Traditional Borneo dugouts took us swiftly down river from the lodge this morning towards another major set of caves – the Cave of the Wind and the Clearwater cave. The breeze on the river as we travelled was exhilarating and cloud cover added to the relative coolness of the day.
A Penan village was our first stop before reaching the cave sites. The Penan are one of the last remaining indigenous tribes in Sarawak that practise a hunting and gathering lifestyle. Approximately 16,000 remain.
Trying to be helpful the Govt built them longhouses of concrete which the tribe quickly used for storage – they live elsewhere 🙂 The women create beautiful plant fibre weavings using traditional methods and dyes. Following a brief tour of the village we visited a small handicraft market in the village where some baskets spoke to me and joined my camera in the dry sac. Hopefully they won’t set off alarms going through Canadian customs…..

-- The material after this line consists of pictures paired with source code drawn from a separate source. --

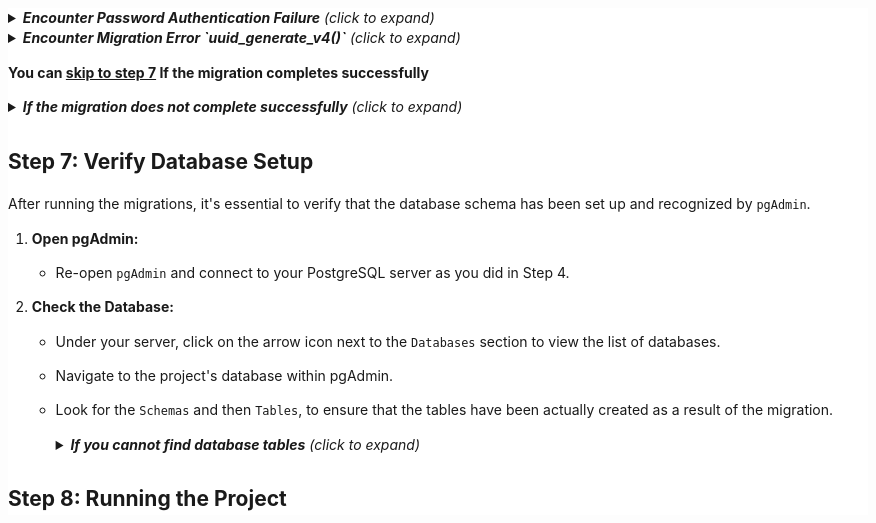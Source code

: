    <details><summary><i><strong>Encounter Password Authentication Failure</strong> (click to expand)</i></summary></details>

   <details><summary><i><strong>Encounter Migration Error `uuid_generate_v4()`</strong> (click to expand)</i></summary></details>

   **You can [skip to step 7](#step-7-verify-database-setup) If the migration completes successfully**

   <details><summary><i><strong>If the migration does not complete successfully</strong> (click to expand)</i></summary></details>

## Step 7: Verify Database Setup

After running the migrations, it's essential to verify that the database schema has been set up and recognized by `pgAdmin`.

1. **Open pgAdmin:**
   - Re-open `pgAdmin` and connect to your PostgreSQL server as you did in Step 4.

2. **Check the Database:**
   - Under your server, click on the arrow icon next to the `Databases` section to view the list of databases.
   - Navigate to the project's database within pgAdmin.
   - Look for the `Schemas` and then `Tables`, to ensure that the tables have been actually created as a result of the migration.

      <details>
         <summary><i><strong>If you cannot find database tables</strong> (click to expand)</i></summary>

      > <img src="https://github.com/kr-pound/project-plant-shop/blob/main/docs/sources/pgadmin-database-refresh.png?raw=true" alt="pgAdmin Refresh" title="Windows pgAdmin Refresh" width="100%" />

      > If you cannot find the database tables in `pgAdmin`, "right-click" on the `Databases` section and select `Refresh`.

      > If the database tables still cannot be found, it may be because they hasn't been created yet. In this case, attempt to run the migration command again.
            
      </details>

## Step 8: Running the Project
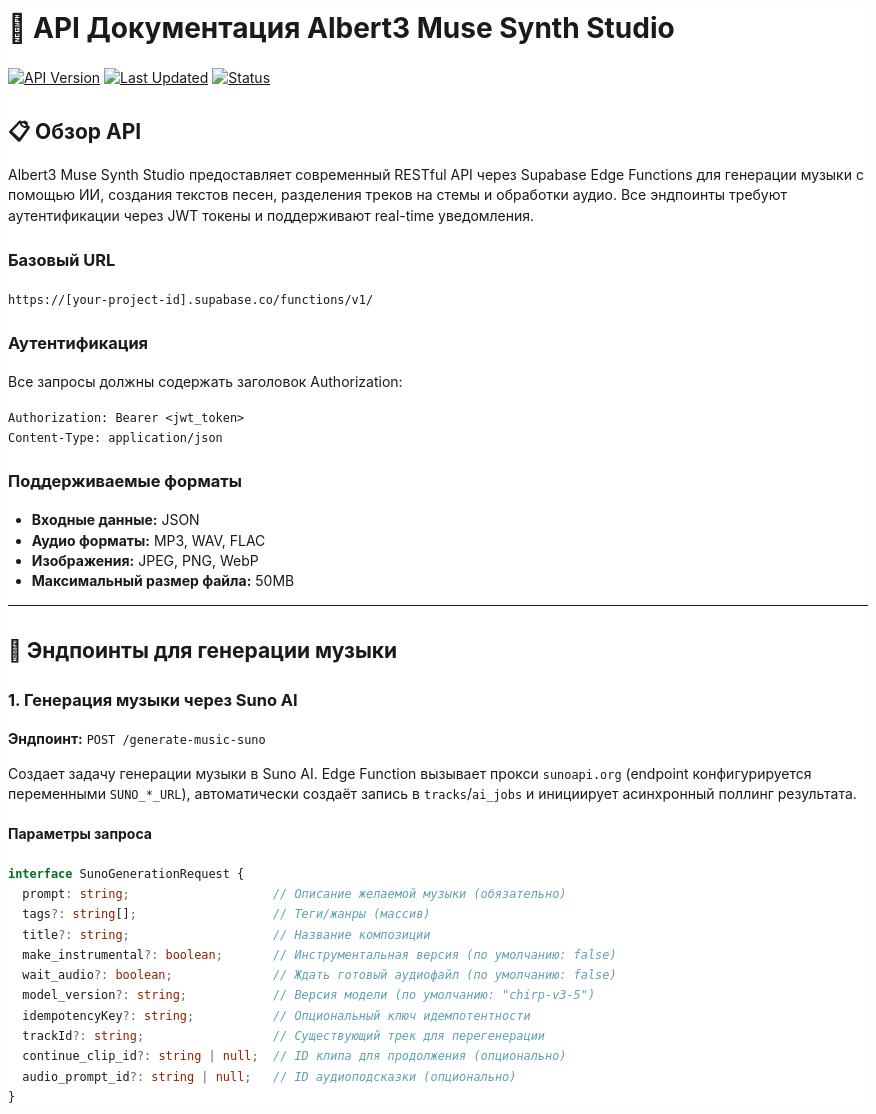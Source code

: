 # 🔌 API Документация Albert3 Muse Synth Studio

[![API Version](https://img.shields.io/badge/API-v1.3.0-blue.svg)](https://github.com/your-repo/albert3-muse-synth-studio)
[![Last Updated](https://img.shields.io/badge/Updated-January%202025-green.svg)](https://github.com/your-repo/albert3-muse-synth-studio)
[![Status](https://img.shields.io/badge/Status-Production%20Ready-brightgreen.svg)](https://github.com/your-repo/albert3-muse-synth-studio)

## 📋 Обзор API

Albert3 Muse Synth Studio предоставляет современный RESTful API через Supabase Edge Functions для генерации музыки с помощью ИИ, создания текстов песен, разделения треков на стемы и обработки аудио. Все эндпоинты требуют аутентификации через JWT токены и поддерживают real-time уведомления.

### Базовый URL
```
https://[your-project-id].supabase.co/functions/v1/
```

### Аутентификация
Все запросы должны содержать заголовок Authorization:
```http
Authorization: Bearer <jwt_token>
Content-Type: application/json
```

### Поддерживаемые форматы
- **Входные данные:** JSON
- **Аудио форматы:** MP3, WAV, FLAC
- **Изображения:** JPEG, PNG, WebP
- **Максимальный размер файла:** 50MB

---

## 🎵 Эндпоинты для генерации музыки

### 1. Генерация музыки через Suno AI

**Эндпоинт:** `POST /generate-music-suno`

Создает задачу генерации музыки в Suno AI. Edge Function вызывает прокси `sunoapi.org` (endpoint конфигурируется переменными `SUNO_*_URL`), автоматически создаёт запись в `tracks`/`ai_jobs` и инициирует асинхронный поллинг результата.

#### Параметры запроса

```typescript
interface SunoGenerationRequest {
  prompt: string;                    // Описание желаемой музыки (обязательно)
  tags?: string[];                   // Теги/жанры (массив)
  title?: string;                    // Название композиции
  make_instrumental?: boolean;       // Инструментальная версия (по умолчанию: false)
  wait_audio?: boolean;              // Ждать готовый аудиофайл (по умолчанию: false)
  model_version?: string;            // Версия модели (по умолчанию: "chirp-v3-5")
  idempotencyKey?: string;           // Опциональный ключ идемпотентности
  trackId?: string;                  // Существующий трек для перегенерации
  continue_clip_id?: string | null;  // ID клипа для продолжения (опционально)
  audio_prompt_id?: string | null;   // ID аудиоподсказки (опционально)
}
```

An elderly gentleman dressed in traditional Penan clothing joined us outside the market – according to village lore he is in his late 90’s and doing amazingly well.
The Penan are blow dart hunters and demonstrated the skill for us, after which some members of the group tried their hand at this ancient form of hunting. Darts went everywhere in the beginning- but some folks got the hang of it pretty quickly.
The caves were amazing. I hope the photo gives some idea of their grandeur.
The Cave of the Winds was used for a dwelling by ancient peoples of Borneo, artifacts and bones have been found at the site. We saw no mammals but some impressive insects and beetles. One caterpillar fell on the exposed arm of a group member and delivered a toxic jolt (always wear long sleeves if you journey into the jungle here), another group were in a feeding mass on a nearby tree and an extremely impressive horned beetle made an appearance later in the day.
A traditional Sarawak lunch of coconut curried chicken, vegetables and rice served on a tin roofed platform looking out over the river rounded out the morning. The lovely food, washed down with hot tea to the accompaniment of the rain on the roof was magic. The dugouts then took us back up stream to the lodge, dodging raindrops.
Tonight we go for a jungle walk. There are bioluminescent fungi here, as well as a million frogs (based on the noise last night) and hopefully some nocturnal mammals. In the meantime some of us had a dip in the pool and watched the rain come down accompanied by growling thunder in the distance.
One thing became apparent today and tonight – it rains in the rain forest 🙂. Our ramble along the jungle paths after dark turned up bats, geckos, huntsmen spiders the size of salad plates, crickets, stick insects, some bizarre worms and the ever present caterpillars. What is conspicuously missing and has been missing so far in this trip are any mammals or birds. The combination of heavy logging for slash and burn agriculture, plus palm oil plantation clearing together with hunting pressure has driven most mammals and bird species deep into remaining forests or eradicated them all together. The result is one of the oddest jungles I have ever been in. Full of insects and their predators – bats, frogs, toads and snakes – and little else. One aha moment tonight was the spotting and recording of the Appy Dwarf Toad – a species endemic to Borneo and not often seen. It was also stick insect central tonight with sightings of very young ones to gravid adult females resembling something out of the Aliens film franchise.
This is our last night here. We fly to Kota Kinabalu tomorrow for a night before heading out to the wildlife rehabilitation centres and the national parks in the northern part of the island. As some of our clothes are walking around on their own at this point we hope to find a laundry at our next stop 🙂 Until then memburu yang baik!